The Problem We Were Actually Solving
At the time, we thought we were solving the problem of scaling our search feature, but in reality, we were just pushing the limits of our default Veltrix configuration. Our architecture was simple: we had a small cluster of three nodes, a load balancer, and a database. We didn't have any custom metrics or alerting, and our logging was a mess. It was only when we hit 10,000 concurrent searches and our search results started throwing up intermittent errors that we realized the problem was us, not Veltrix.
What We Tried First (And Why It Failed)
We tried tweaking the load balancer configuration first, thinking that would somehow magically make everything work. We spent hours adjusting timeouts and settings, running synthetic tests, and verifying that our changes didn't break the test environment. But when the first 3 AM page arrived, we realized the problem was deeper than just load balancing. We then spent the rest of the night fiddling with database connections and query optimization, only to realize we were chasing the wrong rabbit.
The Architecture Decision
One of my colleagues, Raj, was convinced that we needed to split our database across multiple instances to handle the increased load. He argued that it would improve query performance and reduce contention. While his point was valid, I knew that our data consistency would take a hit and that we'd have to implement new data replication strategies. I proposed that we first implement Veltrix clustering, allowing us to add more nodes to our existing setup. This would give us the horizontal scaling we needed without introducing the complexity of database sharding.

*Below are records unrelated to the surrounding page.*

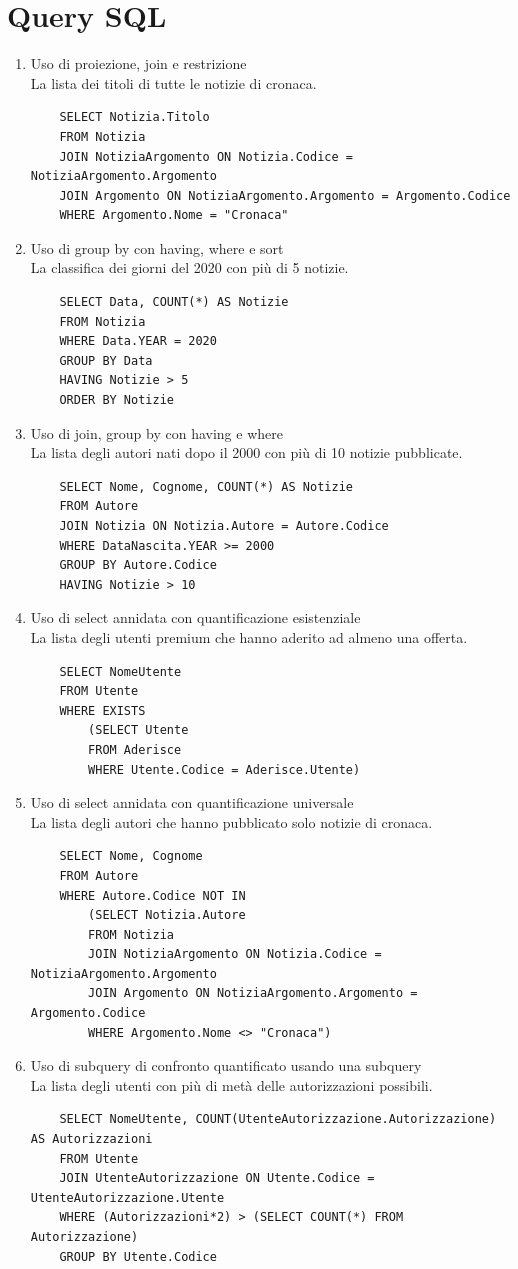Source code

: \documentclass[10pt]{article}
\begin{document}
\section{Query SQL}
\begin{enumerate}
	\item Uso di proiezione, join e restrizione\\
	La lista dei titoli di tutte le notizie di cronaca.
	\begin{lstlisting}
	SELECT Notizia.Titolo
	FROM Notizia
	JOIN NotiziaArgomento ON Notizia.Codice = NotiziaArgomento.Argomento
	JOIN Argomento ON NotiziaArgomento.Argomento = Argomento.Codice
	WHERE Argomento.Nome = "Cronaca"
	\end{lstlisting}
	\item Uso di group by con having, where e sort\\
	La classifica dei giorni del 2020 con più di 5 notizie.
	\begin{lstlisting}
	SELECT Data, COUNT(*) AS Notizie
	FROM Notizia
	WHERE Data.YEAR = 2020
	GROUP BY Data
	HAVING Notizie > 5
	ORDER BY Notizie
	\end{lstlisting}
	\item Uso di join, group by con having e where\\
	La lista degli autori nati dopo il 2000 con più di 10 notizie pubblicate.
	\begin{lstlisting}
	SELECT Nome, Cognome, COUNT(*) AS Notizie
	FROM Autore
	JOIN Notizia ON Notizia.Autore = Autore.Codice
	WHERE DataNascita.YEAR >= 2000
	GROUP BY Autore.Codice
	HAVING Notizie > 10
	\end{lstlisting}
	\item Uso di select annidata con quantificazione esistenziale\\
	La lista degli utenti premium che hanno aderito ad almeno una offerta.
	\begin{lstlisting}
	SELECT NomeUtente
	FROM Utente
	WHERE EXISTS
		(SELECT Utente
		FROM Aderisce
		WHERE Utente.Codice = Aderisce.Utente)
	\end{lstlisting}
	\item Uso di select annidata con quantificazione universale\\
	La lista degli autori che hanno pubblicato solo notizie di cronaca.
	\begin{lstlisting}
	SELECT Nome, Cognome
	FROM Autore
	WHERE Autore.Codice NOT IN
		(SELECT Notizia.Autore
		FROM Notizia
		JOIN NotiziaArgomento ON Notizia.Codice = NotiziaArgomento.Argomento
		JOIN Argomento ON NotiziaArgomento.Argomento = Argomento.Codice
		WHERE Argomento.Nome <> "Cronaca")
	\end{lstlisting}
	\item Uso di subquery di confronto quantificato usando una subquery\\
	La lista degli utenti con più di metà delle autorizzazioni possibili.
	\begin{lstlisting}
	SELECT NomeUtente, COUNT(UtenteAutorizzazione.Autorizzazione) AS Autorizzazioni
	FROM Utente
	JOIN UtenteAutorizzazione ON Utente.Codice = UtenteAutorizzazione.Utente
	WHERE (Autorizzazioni*2) > (SELECT COUNT(*) FROM Autorizzazione)
	GROUP BY Utente.Codice
	\end{lstlisting}
\end{enumerate}
\end{document}
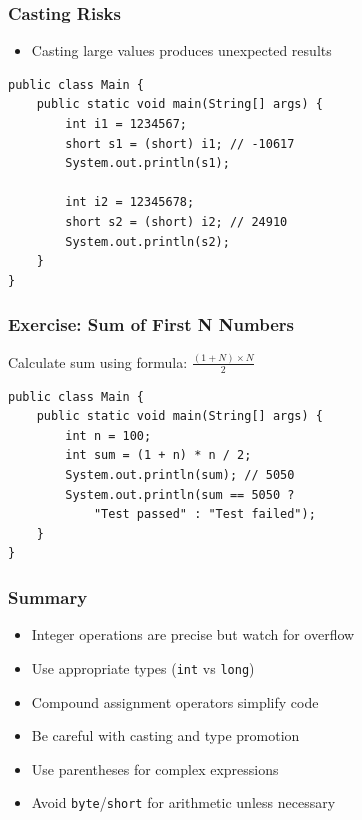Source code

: \documentclass[serif, aspectratio=169]{beamer}
\begin{document}
\begin{frame}[fragile]
\frametitle{Casting Risks}
\begin{itemize}
    \item Casting large values produces unexpected results
\end{itemize}
\begin{lstlisting}
public class Main {
    public static void main(String[] args) {
        int i1 = 1234567;
        short s1 = (short) i1; // -10617
        System.out.println(s1);
        
        int i2 = 12345678;
        short s2 = (short) i2; // 24910
        System.out.println(s2);
    }
}
\end{lstlisting}
\end{frame}

\begin{frame}[fragile]
\frametitle{Exercise: Sum of First N Numbers}
Calculate sum using formula: $\frac{(1+N) \times N}{2}$
\begin{lstlisting}
public class Main {
    public static void main(String[] args) {
        int n = 100;
        int sum = (1 + n) * n / 2;
        System.out.println(sum); // 5050
        System.out.println(sum == 5050 ? 
            "Test passed" : "Test failed");
    }
}
\end{lstlisting}
\end{frame}

\begin{frame}[fragile]
\frametitle{Summary}
\begin{itemize}
    \item Integer operations are precise but watch for overflow
    \item Use appropriate types (\texttt{int} vs \texttt{long})
    \item Compound assignment operators simplify code
    \item Be careful with casting and type promotion
    \item Use parentheses for complex expressions
    \item Avoid \texttt{byte}/\texttt{short} for arithmetic unless necessary
\end{itemize}
\end{frame}
\end{document}
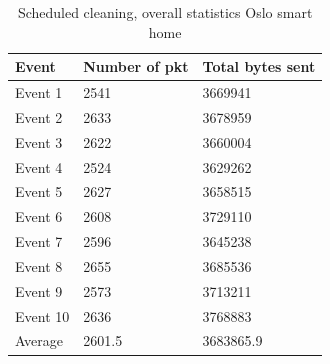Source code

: \begin{table}[H]
\centering
\caption{Scheduled cleaning, overall statistics Oslo smart home}
\label{tab:scoverall}
\begin{tabular}{|l|l|l|}
\hline
\textbf{Event} & \textbf{Number of pkt} & \textbf{Total bytes sent} \\ \hline
Event 1        & 2541                   & 3669941                   \\ \hline
Event 2        & 2633                   & 3678959                   \\ \hline
Event 3        & 2622                   & 3660004                   \\ \hline
Event 4        & 2524                   & 3629262                   \\ \hline
Event 5        & 2627                   & 3658515                   \\ \hline
Event 6        & 2608                   & 3729110                   \\ \hline
Event 7        & 2596                   & 3645238                   \\ \hline
Event 8        & 2655                   & 3685536                   \\ \hline
Event 9        & 2573                   & 3713211                   \\ \hline
Event 10       & 2636                   & 3768883                   \\ \hline
Average        & 2601.5                 & 3683865.9                 \\ \hline
\end{tabular}
\end{table}

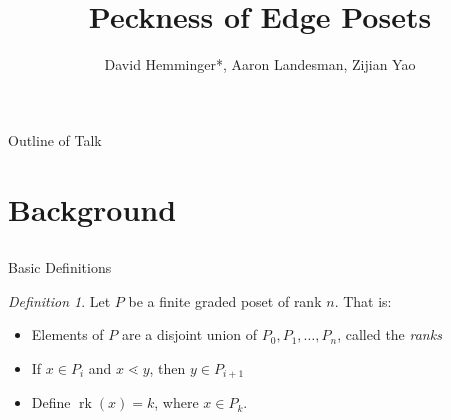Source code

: \documentclass{beamer}
\title{Peckness of Edge Posets}
\author{David Hemminger*\inst{1}, Aaron Landesman\inst{2}, Zijian Yao\inst{3}}
\institute[VFU] %
{
  \inst{1}
  Duke University
,
  \inst{2}
  Harvard University
  ,
  \inst{3}
  Brown University
}
\theoremstyle{remark}
\newtheorem{defn}[thm]{Definition}
\newcommand\rk{\operatorname{rk}}
\begin{document}
\begin{frame}
	\titlepage
\end{frame}


\begin{frame}{Outline of Talk}
	\tableofcontents
\end{frame}







\section{Background}
\subsection{}




\begin{frame}{Basic Definitions}

\begin{defn}
Let $P$ be a finite graded poset of rank $n$. That is:
\begin{itemize}
\item Elements of $P$ are a disjoint union of $P_0,P_1,\ldots,P_n$, called the \textit{ranks}
\item If $x\in P_i$ and $x\lessdot y$, then $y\in P_{i+1}$
\item Define $\rk(x) = k$, where $x\in P_k$.
\end{itemize}
\end{defn}

\end{frame}
\end{document}

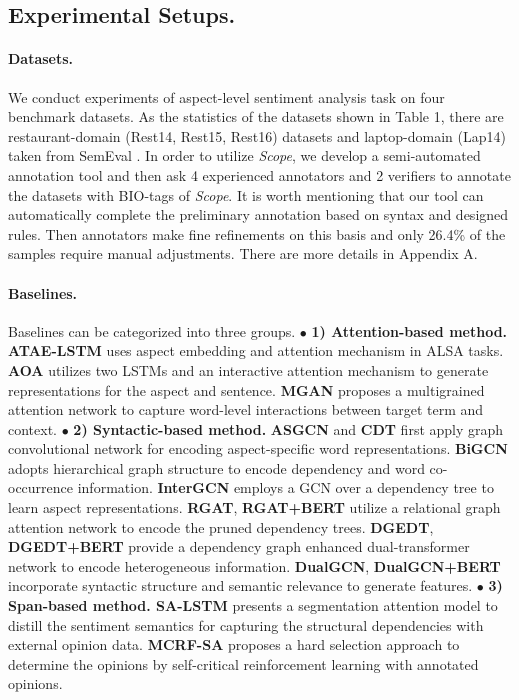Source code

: \documentclass{article}
\begin{document}
\subsection{Experimental Setups.}
\paragraph{Datasets.} We conduct experiments of aspect-level sentiment analysis task on four benchmark datasets. As the statistics of the datasets shown in Table 1, there are  restaurant-domain (Rest14, Rest15, Rest16) datasets and laptop-domain (Lap14) taken from SemEval \cite{maria2014semeval,pontiki2015semeval,pontiki2016semeval}. In order to utilize \emph{Scope}, we develop a semi-automated annotation tool and then ask 4 experienced annotators and 2 verifiers to annotate the datasets with BIO-tags of \emph{Scope}. It is worth mentioning that our tool can automatically complete the preliminary annotation based on syntax and designed rules. Then annotators make fine refinements on this basis and only 26.4\% of the samples require manual adjustments. There are more details in Appendix A.


\paragraph{Baselines.}
Baselines can be categorized into three groups.  $\bullet$ \textbf{1) Attention-based method.} \textbf{ATAE-LSTM} \cite{wang2016attention} uses aspect embedding and attention mechanism in ALSA tasks. \textbf{AOA} \cite{huang2018aspect} utilizes two LSTMs and an interactive attention mechanism to generate representations for the aspect and sentence. \textbf{MGAN} \cite{fan2018multi} proposes a multigrained attention network to capture word-level interactions between target term and context. $\bullet$ \textbf{2) Syntactic-based method.} \textbf{ASGCN} \cite{zhang2019aspect} and \textbf{CDT} \cite{sun2019aspect} first apply graph convolutional network for encoding aspect-specific word representations. \textbf{BiGCN} \cite{zhang2020convolution} adopts hierarchical graph structure to encode dependency and word co-occurrence information. \textbf{InterGCN} \cite{liang2020jointly} employs a GCN over a dependency tree to learn aspect representations. \textbf{RGAT}, \textbf{RGAT+BERT} 
\cite{wang2020relational} utilize a relational graph attention network to encode the pruned dependency trees. \textbf{DGEDT}, \textbf{DGEDT+BERT} \cite{tang2020dependency} provide a dependency graph enhanced dual-transformer network to encode heterogeneous information. \textbf{DualGCN}, \textbf{DualGCN+BERT} \cite{rui2021dual} incorporate syntactic structure and semantic relevance to generate features. $\bullet$ \textbf{3) Span-based method. SA-LSTM}  \cite{wang2018learning} presents a segmentation attention model to distill the sentiment semantics for capturing the structural dependencies with external opinion data. \textbf{MCRF-SA} \cite{xu2020aspect} proposes a hard selection approach to determine the opinions by self-critical reinforcement learning with annotated opinions.
\end{document}
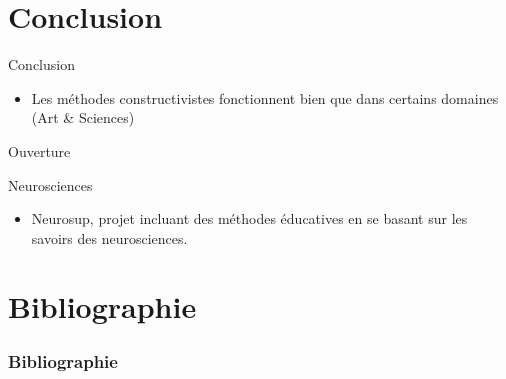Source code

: \section{Conclusion}

\begin{frame}{Conclusion}
  \begin{itemize}
    \item Les méthodes constructivistes fonctionnent bien que dans certains domaines (Art \& Sciences)
  \end{itemize}
\end{frame}

\begin{frame}{Ouverture}
  \begin{block}{Neurosciences}
    \begin{itemize}
      \item Neurosup, projet incluant des méthodes éducatives en se basant sur les savoirs des neurosciences.
    \end{itemize}
  \end{block}
\end{frame}

\section*{Bibliographie}

\begin{frame}[allowframebreaks]
\frametitle{Bibliographie}

\end{frame}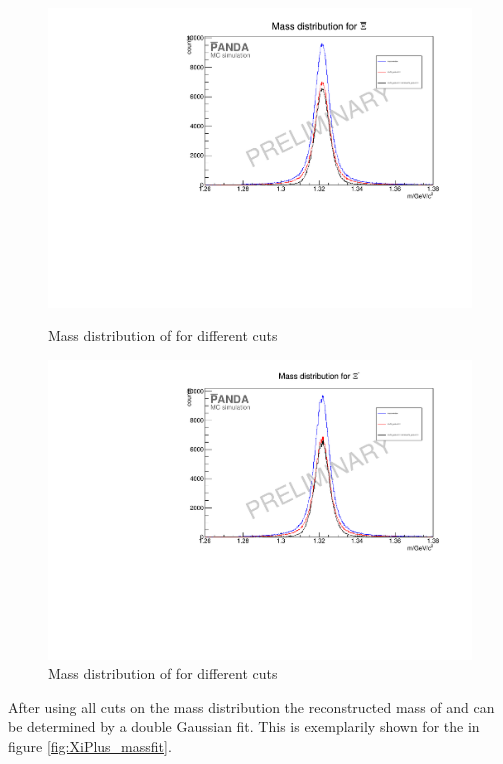 		\begin{figure}
			\centering
				\includegraphics[width=1.1\textwidth]{./plots/Xi/XiPlus_m_diffcuts.pdf}
			\caption{Mass distribution of \anticascade for different cuts}
			\label{fig:XiPlus_massdiffcuts}
			
				\includegraphics[width=1.1\textwidth]{./plots/Xi/XiMinus_m_diffcuts.pdf}
			\caption{Mass distribution of \cascade for different cuts}
			\label{fig:XiMinus_massdiffcuts}
		\end{figure}
		
		After using all cuts on the mass distribution the reconstructed mass of \cascade and \anticascade can be determined by a double Gaussian fit.
		This is exemplarily shown for the \cascade in figure \ref{fig:XiPlus_massfit}.
		
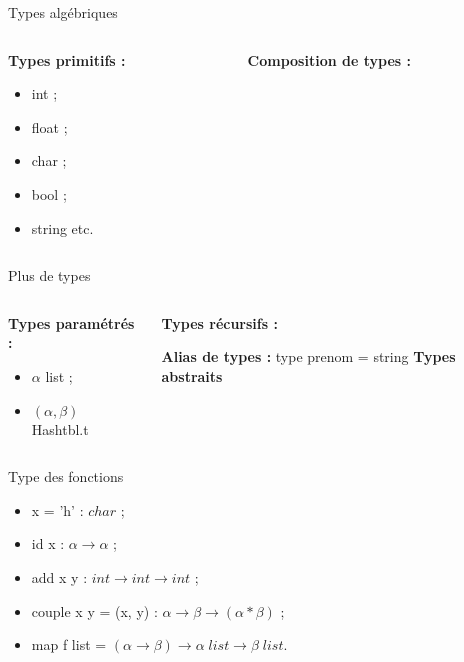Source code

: \documentclass{beamer}
\begin{document}
  \begin{frame}{Types algébriques}

    \begin{columns}[t]
      \begin{column}{5cm}
        \textbf{Types primitifs :}
        \begin{itemize}
          \item int ;
          \item float ;
          \item char ;
          \item bool ;
          \item string etc.
        \end{itemize}
      \end{column}
      \begin{column}{5cm}
        \textbf{Composition de types :}
          
      \end{column}
    \end{columns}

  \end{frame}

	\begin{frame}{Plus de types}
    \begin{columns}[t]
      \begin{column}{4cm}
        \textbf{Types paramétrés :}
        
        \begin{itemize}
          \item $\alpha$ list ;
          \item $(\alpha, \beta)$ Hashtbl.t
        \end{itemize}
      \end{column}
      \begin{column}{6cm}
        \textbf{Types récursifs :}
          
        \textbf{Alias de types :}\newline
        type prenom = string \newline
        \textbf{Types abstraits}
      \end{column}
    \end{columns}
  \end{frame}

  \begin{frame}{Type des fonctions}
    \begin{itemize}
      \item x = 'h' : $char$ ;
      \item id x : $\alpha \rightarrow \alpha$ ;
      \item add x y : $int \rightarrow int \rightarrow int$ ;
      \item couple x y = (x, y) : $\alpha \rightarrow \beta \rightarrow (\alpha * \beta)$ ;
      \item map f list = $(\alpha \rightarrow \beta) \rightarrow \alpha \; list \rightarrow \beta \; list$.
    \end{itemize}
  \end{frame}
\end{document}
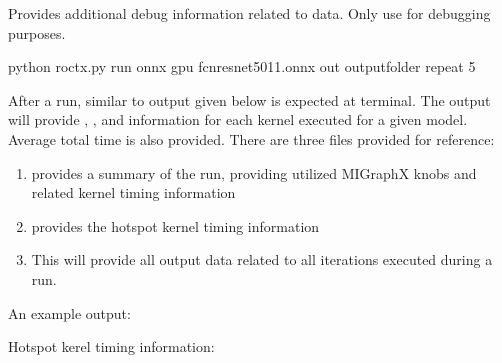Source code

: \documentclass[letterpaper,10pt,english]{sphinxmanual}
\begin{document}
\begin{fulllineitems}
\label{\detokenize{dev/tools:cmdoption-debug}}
\end{fulllineitems}


\sphinxAtStartPar
Provides additional debug information related to data. Only use for debugging purposes.

\sphinxAtStartPar
{}

\sphinxAtStartPar
{}

\begin{sphinxVerbatim}[commandchars=\\\{\}]
python roctx.py \PYGZhy{}\PYGZhy{}run \PYGZsq{}\PYGZhy{}\PYGZhy{}onnx \PYGZhy{}\PYGZhy{}gpu fcn\PYGZhy{}resnet50\PYGZhy{}11.onnx\PYGZsq{} \PYGZhy{}\PYGZhy{}out output\PYGZus{}folder \PYGZhy{}\PYGZhy{}repeat 5
\end{sphinxVerbatim}

\sphinxAtStartPar
After a run, similar to output given below is expected at terminal. The output will provide , ,  and  information for each kernel executed for a given model.
Average total time is also provided. There are three files provided for reference:
\begin{enumerate}
%
\item {} 
\sphinxAtStartPar
{} provides a summary of the run, providing utilized MIGraphX knobs and related kernel timing information

\item {} 
\sphinxAtStartPar
{} provides the hotspot kernel timing information

\item {} 
\sphinxAtStartPar
This will provide all output data related to all iterations executed during a run.

\end{enumerate}

\sphinxAtStartPar
An example output:

\noindent{}

\sphinxAtStartPar
Hotspot kerel timing information:
\end{document}
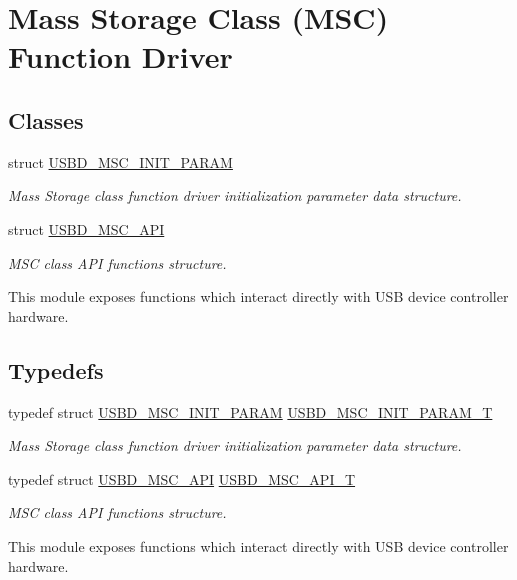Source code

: \hypertarget{group___u_s_b_d___m_s_c}{}\section{Mass Storage Class (M\+SC) Function Driver}
\label{group___u_s_b_d___m_s_c}
\subsection*{Classes}
\begin{DoxyCompactItemize}
\item 
struct \hyperlink{struct_u_s_b_d___m_s_c___i_n_i_t___p_a_r_a_m}{U\+S\+B\+D\+\_\+\+M\+S\+C\+\_\+\+I\+N\+I\+T\+\_\+\+P\+A\+R\+AM}
\begin{DoxyCompactList}\small\item\em Mass Storage class function driver initialization parameter data structure. \end{DoxyCompactList}\item 
struct \hyperlink{struct_u_s_b_d___m_s_c___a_p_i}{U\+S\+B\+D\+\_\+\+M\+S\+C\+\_\+\+A\+PI}
\begin{DoxyCompactList}\small\item\em M\+SC class A\+PI functions structure.

This module exposes functions which interact directly with U\+SB device controller hardware. \end{DoxyCompactList}\end{DoxyCompactItemize}
\subsection*{Typedefs}
\begin{DoxyCompactItemize}
\item 
typedef struct \hyperlink{struct_u_s_b_d___m_s_c___i_n_i_t___p_a_r_a_m}{U\+S\+B\+D\+\_\+\+M\+S\+C\+\_\+\+I\+N\+I\+T\+\_\+\+P\+A\+R\+AM} \hyperlink{group___u_s_b_d___m_s_c_ga01cbe726c0ee97ee44661ca88d7e8fbd}{U\+S\+B\+D\+\_\+\+M\+S\+C\+\_\+\+I\+N\+I\+T\+\_\+\+P\+A\+R\+A\+M\+\_\+T}
\begin{DoxyCompactList}\small\item\em Mass Storage class function driver initialization parameter data structure. \end{DoxyCompactList}\item 
typedef struct \hyperlink{struct_u_s_b_d___m_s_c___a_p_i}{U\+S\+B\+D\+\_\+\+M\+S\+C\+\_\+\+A\+PI} \hyperlink{group___u_s_b_d___m_s_c_ga521bb0e0edf4060aeb10827c6c29f7cf}{U\+S\+B\+D\+\_\+\+M\+S\+C\+\_\+\+A\+P\+I\+\_\+T}
\begin{DoxyCompactList}\small\item\em M\+SC class A\+PI functions structure.

This module exposes functions which interact directly with U\+SB device controller hardware. \end{DoxyCompactList}\end{DoxyCompactItemize}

What The Numbers Said After
After implementing Veltrix clustering and tweaking our load balancer settings, we were able to sustain 20,000 concurrent searches without breaking a sweat. Our error rate dropped to almost nil, and our users were happy. But the real win was in the metrics. Our average response time dropped by 30%, and our CPU utilization across the board decreased by 20%. It turned out that our default Veltrix configuration was the culprit all along.
What I Would Do Differently
Today, I'd do things differently. First, I'd invest in better logging and monitoring from the start. This would have saved us hours of guesswork and countless pages at 3 AM. Second, I'd spend more time upfront on performance testing and bench marking. This would have given us a better idea of our setup's limits and where to focus our optimization efforts. And lastly, I'd make sure that our development team understands the production implications of their default configurations. It's easy to overlook ops in the heat of building features, but it's the ops team that ultimately bears the brunt of poorly configured systems.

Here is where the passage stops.